- WORK INSTRUCTIONS
The word "state" marks the lines you need; copy each of them from the data.

- TASK DATA
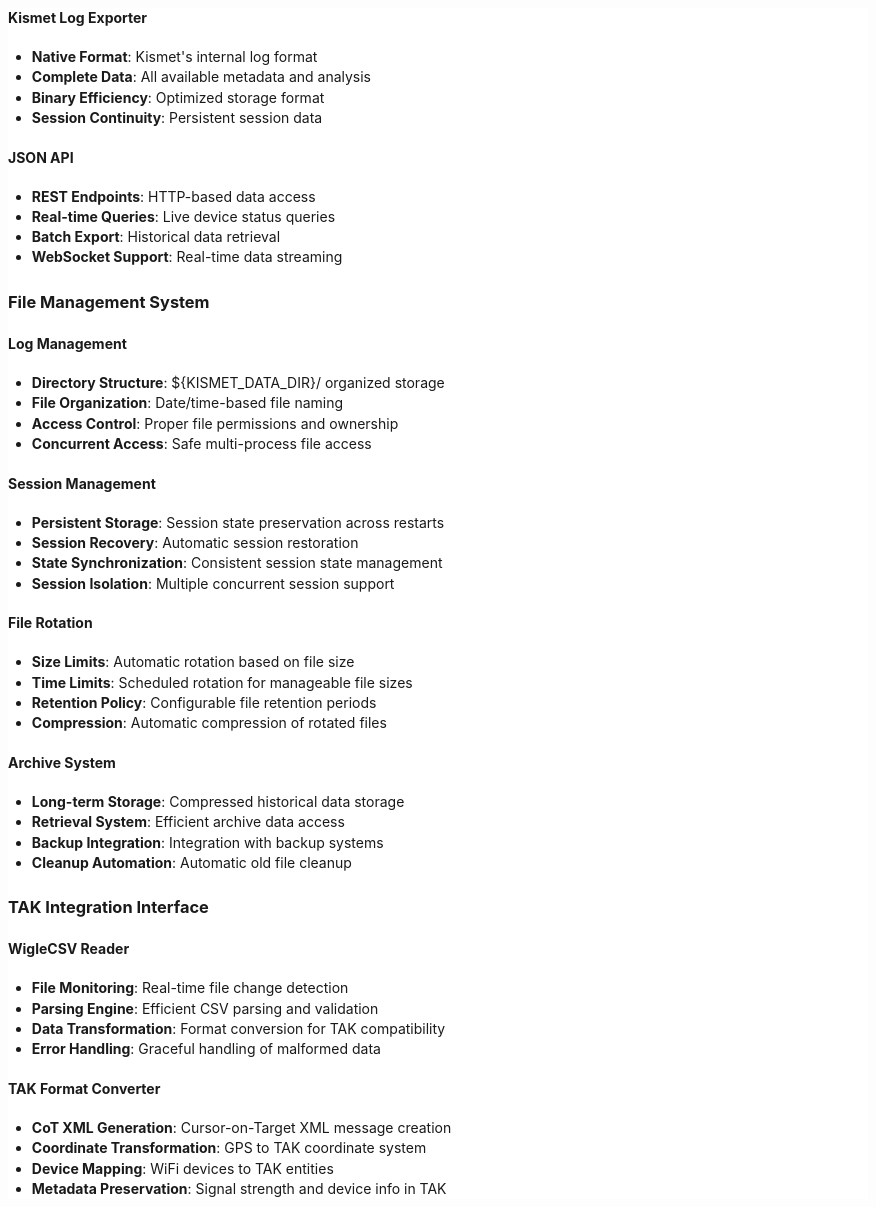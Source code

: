 #### Kismet Log Exporter
- **Native Format**: Kismet's internal log format
- **Complete Data**: All available metadata and analysis
- **Binary Efficiency**: Optimized storage format
- **Session Continuity**: Persistent session data

#### JSON API
- **REST Endpoints**: HTTP-based data access
- **Real-time Queries**: Live device status queries
- **Batch Export**: Historical data retrieval
- **WebSocket Support**: Real-time data streaming

### File Management System

#### Log Management
- **Directory Structure**: ${KISMET_DATA_DIR}/ organized storage
- **File Organization**: Date/time-based file naming
- **Access Control**: Proper file permissions and ownership
- **Concurrent Access**: Safe multi-process file access

#### Session Management
- **Persistent Storage**: Session state preservation across restarts
- **Session Recovery**: Automatic session restoration
- **State Synchronization**: Consistent session state management
- **Session Isolation**: Multiple concurrent session support

#### File Rotation
- **Size Limits**: Automatic rotation based on file size
- **Time Limits**: Scheduled rotation for manageable file sizes
- **Retention Policy**: Configurable file retention periods
- **Compression**: Automatic compression of rotated files

#### Archive System
- **Long-term Storage**: Compressed historical data storage
- **Retrieval System**: Efficient archive data access
- **Backup Integration**: Integration with backup systems
- **Cleanup Automation**: Automatic old file cleanup

### TAK Integration Interface

#### WigleCSV Reader
- **File Monitoring**: Real-time file change detection
- **Parsing Engine**: Efficient CSV parsing and validation
- **Data Transformation**: Format conversion for TAK compatibility
- **Error Handling**: Graceful handling of malformed data

#### TAK Format Converter
- **CoT XML Generation**: Cursor-on-Target XML message creation
- **Coordinate Transformation**: GPS to TAK coordinate system
- **Device Mapping**: WiFi devices to TAK entities
- **Metadata Preservation**: Signal strength and device info in TAK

- WRITTEN RESPONSE
- **Persistent Storage**: Session state preservation across restarts
- **State Synchronization**: Consistent session state management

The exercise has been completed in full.